The ICT industry as a whole is also making good progress in setting voluntary efficiency and CO2 emissions targets, with the agreement in February 2020 of a science-based target to lower GHG emissions by 45% by 2030.
At the same time, the biggest data center operators – mainly the hyperscalers - are leading the world in renewable procurement. Overall, ICT companies have accounted for about half of global corporate renewables procurement over the last five years.
The big numbers are impressive, but what about the next level down, i.e. medium-to-large enterprises? And what if, as the trends suggest, their power footprint is spread across third party cloud data centers? Are the efficiencies their providers are implementing - and emissions reductions in particular - being passed on?
The answer is yes, but not for all, as reporting on data center renewables is still a very uneven playing field. Despite all the progress in renewables procurement by large data centers, a lot of firms are still not sharing the benefits in their environmental reporting. Many businesses still find it easier to buy carbon credits from a third party than earn them through their own - or their existing partners - efforts.

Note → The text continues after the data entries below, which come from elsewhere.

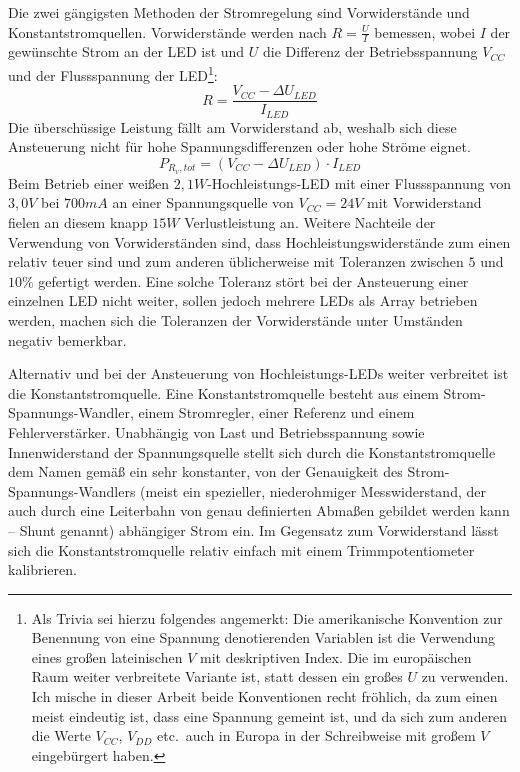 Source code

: \documentclass[12pt,a4paper,notitlepage]{article}
\begin{document}
Die zwei gängigsten Methoden der Stromregelung sind Vorwiderstände und Konstantstromquellen. Vorwiderstände werden nach $R=\frac{U}{I}$ bemessen, wobei $I$ der gewünschte Strom an der \gls{LED} ist und $U$ die Differenz der Betriebsspannung $V_{CC}$ und der \gls{Flussspannung} der \gls{LED}\footnote{Als Trivia sei hierzu folgendes angemerkt: Die amerikanische Konvention zur Benennung von eine Spannung denotierenden Variablen ist die Verwendung eines großen lateinischen $V$ mit deskriptiven Index. Die im europäischen Raum weiter verbreitete Variante ist, statt dessen ein großes $U$ zu verwenden. Ich mische in dieser Arbeit beide Konventionen recht fröhlich, da zum einen meist eindeutig ist, dass eine Spannung gemeint ist, und da sich zum anderen die Werte $V_{CC}$, $V_{DD}$ etc.\ auch in Europa in der Schreibweise mit großem $V$ eingebürgert haben.}:
\begin{equation}
R=\frac{V_{CC}-\Delta U_{LED}}{I_{LED}}
\end{equation}
Die überschüssige Leistung fällt am Vorwiderstand ab, weshalb sich diese Ansteuerung nicht für hohe Spannungsdifferenzen oder hohe Ströme eignet.
\begin{equation}
P_{R_v,tot}=\left(V_{CC}-\Delta U_{LED}\right)\cdot I_{LED}
\end{equation}
Beim Betrieb einer weißen $2,1W$-Hochleistungs-\gls{LED} mit einer Flussspannung von $3,0V$ bei $700mA$ an einer Spannungsquelle von $V_{CC}=24V$ mit Vorwiderstand fielen an diesem knapp $15W$ Verlustleistung an.
Weitere Nachteile der Verwendung von Vorwiderständen sind, dass Hochleistungswiderstände zum einen relativ teuer sind und zum anderen üblicherweise mit Toleranzen zwischen $5$ und $10\%$ gefertigt werden. Eine solche Toleranz stört bei der Ansteuerung einer einzelnen \gls{LED} nicht weiter, sollen jedoch mehrere \glspl{LED} als Array betrieben werden, machen sich die Toleranzen der Vorwiderstände unter Umständen negativ bemerkbar.

Alternativ und bei der Ansteuerung von Hochleistungs-\glspl{LED} weiter verbreitet ist die Konstantstromquelle. Eine Konstantstromquelle besteht aus einem Strom-Spannungs-Wandler, einem Stromregler, einer Referenz und einem Fehlerverstärker. Unabhängig von Last und Betriebsspannung sowie Innenwiderstand der Spannungsquelle stellt sich durch die Konstantstromquelle dem Namen gemäß ein sehr konstanter, von der Genauigkeit des Strom-Spannungs-Wandlers (meist ein spezieller, niederohmiger Messwiderstand, der auch durch eine Leiterbahn von genau definierten Abmaßen gebildet werden kann -- \gls{Shunt} genannt) abhängiger Strom ein. Im Gegensatz zum Vorwiderstand lässt sich die Konstantstromquelle relativ einfach mit einem Trimmpotentiometer kalibrieren.
\end{document}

But there are also some winners emerging. The early adopters of the new Iron Mountain Data Centers Green Power Pass (GPP) are taking advantage of this new simpler Greenhouse Gas (GHG) reporting solution, which capitalizes on Iron Mountain’s 100% renewable-powered colocation platform plus the latest cross-industry protocols to deliver simple and reliable Greenhouse Gas (GHG) reduction reporting for enterprises of any size, worldwide.
Akamai also signed up for a Green Power Pass to boost its renewables score. When the IMDC New Jersey facility came online, it provided Akamai with enough renewable power a year to support 21,000 MW/hrs of load. That is equivalent to 1,752 MWh per month running at 100%. Even at 90% (the pilot target), the data center received 1,577 MWh of renewable energy per month, which represented 6% of the company’s total U.S. electricity load and 4% of its global load.
“The Green Power Pass doesn’t just help Akamai reach its business and sustainability goals, it helps everyone. Ultimately, if we’re ever going to bring about real environmental change, we all have to work together,” said Mike Mattera, Director of Sustainability, Akamai.